Topological Sort Using DFS

Problem Statement: Given a DAG( Directed Acyclic Graph ), print all the vertex of the graph in a topologically sorted order. If there are multiple solutions, print any.

Pre-req: DFS traversal, Graphs, Stack data structure.

Examples:

Example 1:
Input:

Output:
One of the solutions is 1,2,3,5,4
Example 2:
Input:

Output: One of the solution is 1,2,3,4,5,6

Solution

Disclaimer: Don’t jump directly to the solution, try it out yourself first.

Intuition: 

-> First of all let’s understand Topological Sorting. It means linear ordering of vertices such that there is an edge u—-> v, u appears before v in the ordering. 

Suppose for a given graph,

Some of the possible Topological orders can be:

  1.  5,4,2,3,1,0
  2.  4,5,2,3,1,0

-> In both cases we can see, that 

    4->0 ( 4 appears before 0 ) , 5>3 ( 5 appears before 3 ), … 

-> Similarly there can be multiple toposorts order for the given graph but the condition should be if there is an edge u->v then u should always appear before v.

-> Topological Sorting is applicable only for DAG(Directed Acyclic Graph). Why is it so?

Because of the following reasons:

  1. For Undirected graphs ,only u->v is not applicable . It cannot be sure whether the edge is between u to v or v to u ( u-v ) .
  2. In a cyclic graph there will always be a dependency factor . You cannot make sure that you can have linear ordering of vertices.

-> Finally, now you have a clear understanding of what Topological Sorting is. We will be using the DFS(Depth First Search) method to solve the problem. What we will be doing is for each vertex we will explore its adjacent vertex. After exploring, we will store the current vertex in a data structure to maintain Topo Sort.

Approach:

We will be using the following data structure to get Topo sort:

  1. Visited Vector – To store visit of each vertex
  2. Stack – To maintain the topo sort order.

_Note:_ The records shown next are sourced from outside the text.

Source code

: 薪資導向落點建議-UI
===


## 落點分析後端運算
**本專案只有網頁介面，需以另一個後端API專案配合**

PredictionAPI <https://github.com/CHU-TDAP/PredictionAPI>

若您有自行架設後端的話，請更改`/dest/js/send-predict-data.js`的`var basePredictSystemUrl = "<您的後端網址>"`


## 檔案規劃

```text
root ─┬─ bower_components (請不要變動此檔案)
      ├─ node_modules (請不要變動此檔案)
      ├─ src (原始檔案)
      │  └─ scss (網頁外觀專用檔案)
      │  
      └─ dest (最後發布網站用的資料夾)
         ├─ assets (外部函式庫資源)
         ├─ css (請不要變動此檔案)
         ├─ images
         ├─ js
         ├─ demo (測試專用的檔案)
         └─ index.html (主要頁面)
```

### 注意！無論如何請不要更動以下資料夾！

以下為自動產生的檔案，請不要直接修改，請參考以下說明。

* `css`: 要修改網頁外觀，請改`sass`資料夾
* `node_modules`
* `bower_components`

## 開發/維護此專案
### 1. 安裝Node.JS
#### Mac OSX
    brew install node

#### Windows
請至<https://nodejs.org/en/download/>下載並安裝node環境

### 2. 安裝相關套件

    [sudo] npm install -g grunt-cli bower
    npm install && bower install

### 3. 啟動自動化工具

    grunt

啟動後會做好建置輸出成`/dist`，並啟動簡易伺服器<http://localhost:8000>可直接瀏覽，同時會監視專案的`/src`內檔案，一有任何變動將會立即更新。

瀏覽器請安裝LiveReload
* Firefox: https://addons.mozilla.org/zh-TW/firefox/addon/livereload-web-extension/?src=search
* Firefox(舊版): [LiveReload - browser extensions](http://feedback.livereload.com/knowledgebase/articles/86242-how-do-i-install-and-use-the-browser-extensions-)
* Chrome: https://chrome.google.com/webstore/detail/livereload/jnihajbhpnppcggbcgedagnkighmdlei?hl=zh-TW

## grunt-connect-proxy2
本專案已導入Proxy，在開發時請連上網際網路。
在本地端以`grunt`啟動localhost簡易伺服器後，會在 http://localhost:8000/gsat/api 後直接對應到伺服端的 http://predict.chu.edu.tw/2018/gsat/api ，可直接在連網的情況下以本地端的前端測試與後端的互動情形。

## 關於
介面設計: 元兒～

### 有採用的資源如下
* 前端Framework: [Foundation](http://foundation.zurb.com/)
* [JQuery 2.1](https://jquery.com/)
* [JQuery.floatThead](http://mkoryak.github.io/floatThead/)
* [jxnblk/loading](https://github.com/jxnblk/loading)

Did you notice something while using Stack? Just because there was an edge from u to v. Dfs call will go from u to v. The 1st dfs (v) will get over first and then dfs(u). Here we are making sure that if u->v, then we will first push v into the stack and then u will be pushed. This is how Topological order is maintained in the Stack.

Code:

C++ Code

#include <bits/stdc++.h>

using namespace std;

class Solution {
  void findTopoSort(int node, vector < int > & vis, stack < int > & st, vector < int > adj[]) {
    vis[node] = 1;

    for (auto it: adj[node]) {
      if (!vis[it]) {
        findTopoSort(it, vis, st, adj);
      }
    }
    st.push(node);
  }
  public:
    vector < int > topoSort(int N, vector < int > adj[]) {
      stack < int > st;
      vector < int > vis(N, 0);
      for (int i = 0; i < N; i++) {
        if (vis[i] == 0) {
          findTopoSort(i, vis, st, adj);
        }
      }
      vector < int > topo;
      while (!st.empty()) {
        topo.push_back(st.top());
        st.pop();
      }
      return topo;

    }
};

// { Driver Code Starts.
int main() {

  int N = 6;

  vector < int > adj[5 + 1];

  adj[5].push_back(2);
  adj[5].push_back(0);
  adj[4].push_back(0);
  adj[4].push_back(1);
  adj[2].push_back(3);
  adj[3].push_back(1);

  Solution obj;
  vector < int > res = obj.topoSort(6, adj);

  cout << "Toposort of the given graph is:" << endl;
  for (int i = 0; i < res.size(); i++) {
    cout << res[i] << " ";
  }

  return 0;
} 

Output:

Toposort of the given graph is:
5 4 2 3 1 0

Time Complexity: O(N+E) 

N = Number of node , E = Number of Edges

Space Complexity: O(N) + O(N)

Visited Array and Stack data structure. Both will be using O(N).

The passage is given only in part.